Reproduce the full set of records verbatim.

[Data excerpts]
☆ ☆ ☆ ☆ ☆

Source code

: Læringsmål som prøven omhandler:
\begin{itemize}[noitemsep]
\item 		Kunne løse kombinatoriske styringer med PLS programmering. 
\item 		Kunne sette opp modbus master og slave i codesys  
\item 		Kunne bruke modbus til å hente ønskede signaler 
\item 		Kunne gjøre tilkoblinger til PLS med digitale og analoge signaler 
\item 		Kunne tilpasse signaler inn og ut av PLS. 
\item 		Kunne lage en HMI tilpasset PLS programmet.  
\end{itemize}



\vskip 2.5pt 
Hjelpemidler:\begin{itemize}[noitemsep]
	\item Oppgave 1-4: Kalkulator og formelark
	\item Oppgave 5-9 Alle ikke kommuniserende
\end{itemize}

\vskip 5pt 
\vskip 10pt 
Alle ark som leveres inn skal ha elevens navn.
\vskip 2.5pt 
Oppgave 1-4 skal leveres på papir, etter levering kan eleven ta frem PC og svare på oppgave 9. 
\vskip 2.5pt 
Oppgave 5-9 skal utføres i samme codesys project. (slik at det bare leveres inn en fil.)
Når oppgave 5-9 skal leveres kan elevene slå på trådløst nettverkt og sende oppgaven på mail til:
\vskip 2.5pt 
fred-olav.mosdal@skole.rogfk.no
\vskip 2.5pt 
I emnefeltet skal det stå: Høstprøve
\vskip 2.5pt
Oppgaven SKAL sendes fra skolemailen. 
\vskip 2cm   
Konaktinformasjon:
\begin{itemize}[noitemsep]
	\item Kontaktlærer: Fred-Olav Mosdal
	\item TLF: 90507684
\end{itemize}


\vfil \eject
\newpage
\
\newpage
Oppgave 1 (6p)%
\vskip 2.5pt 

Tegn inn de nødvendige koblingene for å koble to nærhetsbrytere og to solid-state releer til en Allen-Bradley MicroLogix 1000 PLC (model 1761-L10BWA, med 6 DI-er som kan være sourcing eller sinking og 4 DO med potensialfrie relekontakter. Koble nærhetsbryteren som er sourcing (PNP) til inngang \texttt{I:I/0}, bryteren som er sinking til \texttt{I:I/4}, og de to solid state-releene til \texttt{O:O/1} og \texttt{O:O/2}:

☆ ☆ ☆ ☆ ☆

Completed task:
Source code

: Læringsmål som prøven omhandler:
\begin{itemize}[noitemsep]
\item 		Kunne løse kombinatoriske styringer med PLS programmering. 
\item 		Kunne sette opp modbus master og slave i codesys  
\item 		Kunne bruke modbus til å hente ønskede signaler 
\item 		Kunne gjøre tilkoblinger til PLS med digitale og analoge signaler 
\item 		Kunne tilpasse signaler inn og ut av PLS. 
\item 		Kunne lage en HMI tilpasset PLS programmet.  
\end{itemize}



\vskip 2.5pt 
Hjelpemidler:\begin{itemize}[noitemsep]
	\item Oppgave 1-4: Kalkulator og formelark
	\item Oppgave 5-9 Alle ikke kommuniserende
\end{itemize}

\vskip 5pt 
\vskip 10pt 
Alle ark som leveres inn skal ha elevens navn.
\vskip 2.5pt 
Oppgave 1-4 skal leveres på papir, etter levering kan eleven ta frem PC og svare på oppgave 9. 
\vskip 2.5pt 
Oppgave 5-9 skal utføres i samme codesys project. (slik at det bare leveres inn en fil.)
Når oppgave 5-9 skal leveres kan elevene slå på trådløst nettverkt og sende oppgaven på mail til:
\vskip 2.5pt 
fred-olav.mosdal@skole.rogfk.no
\vskip 2.5pt 
I emnefeltet skal det stå: Høstprøve
\vskip 2.5pt
Oppgaven SKAL sendes fra skolemailen. 
\vskip 2cm   
Konaktinformasjon:
\begin{itemize}[noitemsep]
	\item Kontaktlærer: Fred-Olav Mosdal
	\item TLF: 90507684
\end{itemize}


\vfil \eject
\newpage
\
\newpage
Oppgave 1 (6p)%
\vskip 2.5pt 

Tegn inn de nødvendige koblingene for å koble to nærhetsbrytere og to solid-state releer til en Allen-Bradley MicroLogix 1000 PLC (model 1761-L10BWA, med 6 DI-er som kan være sourcing eller sinking og 4 DO med potensialfrie relekontakter. Koble nærhetsbryteren som er sourcing (PNP) til inngang \texttt{I:I/0}, bryteren som er sinking til \texttt{I:I/4}, og de to solid state-releene til \texttt{O:O/1} og \texttt{O:O/2}:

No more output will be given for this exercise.